Mitch Kokai: Lawsuit would require state Supreme Court reversal on ‘fair’ elections

Published 12:00 am Sunday, February 18, 2024

By Mitch Kokai

North Carolina’s Constitution says nothing about “fair” elections. The document includes no reference to fairness in any provision describing the electoral process.

For one former state Supreme Court justice, that’s an omission. He hopes state courts will fill a constitutional hole by declaring North Carolinians’ right to fair elections.

To get his way, Bob Orr ultimately will have to convince the current Supreme Court to reverse its stance on the fairness issue. The court would have to repudiate a decision issued just 10 months ago.

Orr filed suit on Jan. 31. In addition to seeking the insertion of “fair elections” into the state’s constitutional law, the complaint aims to strike down today’s Republican-drawn statewide election maps as unfair.

Nine of Orr’s plaintiffs are registered Democrats, including a former state senator, and two are unaffiliated.
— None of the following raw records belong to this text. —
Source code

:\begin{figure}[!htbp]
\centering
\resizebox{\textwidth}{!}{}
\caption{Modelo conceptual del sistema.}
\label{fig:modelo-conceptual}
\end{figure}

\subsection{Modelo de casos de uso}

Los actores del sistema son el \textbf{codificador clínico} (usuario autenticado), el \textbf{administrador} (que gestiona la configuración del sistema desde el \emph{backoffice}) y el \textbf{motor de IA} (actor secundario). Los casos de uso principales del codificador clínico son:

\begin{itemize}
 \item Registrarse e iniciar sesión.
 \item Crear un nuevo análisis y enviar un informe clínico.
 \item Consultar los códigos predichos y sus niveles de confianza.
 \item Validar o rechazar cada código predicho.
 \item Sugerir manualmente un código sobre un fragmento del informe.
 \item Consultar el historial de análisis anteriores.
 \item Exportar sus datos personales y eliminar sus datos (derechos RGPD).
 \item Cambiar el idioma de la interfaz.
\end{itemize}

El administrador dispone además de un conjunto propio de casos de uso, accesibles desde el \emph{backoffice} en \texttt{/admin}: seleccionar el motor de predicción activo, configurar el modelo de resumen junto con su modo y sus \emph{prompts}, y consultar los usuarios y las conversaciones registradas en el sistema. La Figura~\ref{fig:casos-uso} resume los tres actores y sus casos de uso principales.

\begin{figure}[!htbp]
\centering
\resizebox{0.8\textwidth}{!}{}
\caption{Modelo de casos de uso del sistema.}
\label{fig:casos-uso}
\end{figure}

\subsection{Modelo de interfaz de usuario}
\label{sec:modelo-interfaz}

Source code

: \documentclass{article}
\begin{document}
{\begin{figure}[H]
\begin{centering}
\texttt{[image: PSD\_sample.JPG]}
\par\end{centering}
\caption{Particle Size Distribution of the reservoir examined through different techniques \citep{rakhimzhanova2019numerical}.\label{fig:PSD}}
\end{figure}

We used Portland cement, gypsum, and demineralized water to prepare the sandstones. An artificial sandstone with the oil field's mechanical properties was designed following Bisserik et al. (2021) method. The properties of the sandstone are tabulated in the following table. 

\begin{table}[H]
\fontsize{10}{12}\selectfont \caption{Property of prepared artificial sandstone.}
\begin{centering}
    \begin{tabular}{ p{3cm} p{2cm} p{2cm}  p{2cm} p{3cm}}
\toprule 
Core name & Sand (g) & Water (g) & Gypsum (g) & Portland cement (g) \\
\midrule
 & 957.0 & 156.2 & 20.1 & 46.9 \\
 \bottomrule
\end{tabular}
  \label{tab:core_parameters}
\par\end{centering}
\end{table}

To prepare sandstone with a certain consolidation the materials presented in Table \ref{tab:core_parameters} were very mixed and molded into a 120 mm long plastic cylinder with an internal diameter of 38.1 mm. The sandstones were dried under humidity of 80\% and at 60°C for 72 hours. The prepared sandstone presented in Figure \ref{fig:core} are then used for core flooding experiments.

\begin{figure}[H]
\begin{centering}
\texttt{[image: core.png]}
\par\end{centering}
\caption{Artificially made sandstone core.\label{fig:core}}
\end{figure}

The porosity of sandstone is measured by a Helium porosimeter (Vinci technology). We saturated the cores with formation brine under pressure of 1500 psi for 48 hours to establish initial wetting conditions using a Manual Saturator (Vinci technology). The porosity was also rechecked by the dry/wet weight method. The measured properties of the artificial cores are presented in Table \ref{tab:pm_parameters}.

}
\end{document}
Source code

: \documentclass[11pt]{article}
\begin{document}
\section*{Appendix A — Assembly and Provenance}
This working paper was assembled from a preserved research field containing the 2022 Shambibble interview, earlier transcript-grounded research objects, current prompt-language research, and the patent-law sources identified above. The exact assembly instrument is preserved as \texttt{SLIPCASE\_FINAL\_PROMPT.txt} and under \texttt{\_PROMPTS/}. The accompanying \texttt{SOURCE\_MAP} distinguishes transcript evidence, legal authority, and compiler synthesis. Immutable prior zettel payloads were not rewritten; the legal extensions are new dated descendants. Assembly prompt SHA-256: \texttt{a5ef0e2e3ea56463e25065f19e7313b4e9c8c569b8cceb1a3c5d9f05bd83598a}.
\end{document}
No Republicans joined the litigation. (A since-deleted New Year’s Day tweet demonstrated that Orr tried to line up at least one “R” to boost his cause.)

The suit aims to avoid the state constitution’s silence on electoral fairness by turning to Section 36 of the Declaration of Rights. It says, “The enumeration of rights in this Article shall not be construed to impair or deny others retained by the people.”

The people have an “unenumerated” right to fair elections, Orr argues. Courts would document a right that already exists. Detractors could respond that Orr seeks judge-made law with no basis in constitutional text.

Regardless of that debate, declaration of a right to fair elections would require a judicial standard. Judges and mapmakers would need to know what distinguishes fair from unfair.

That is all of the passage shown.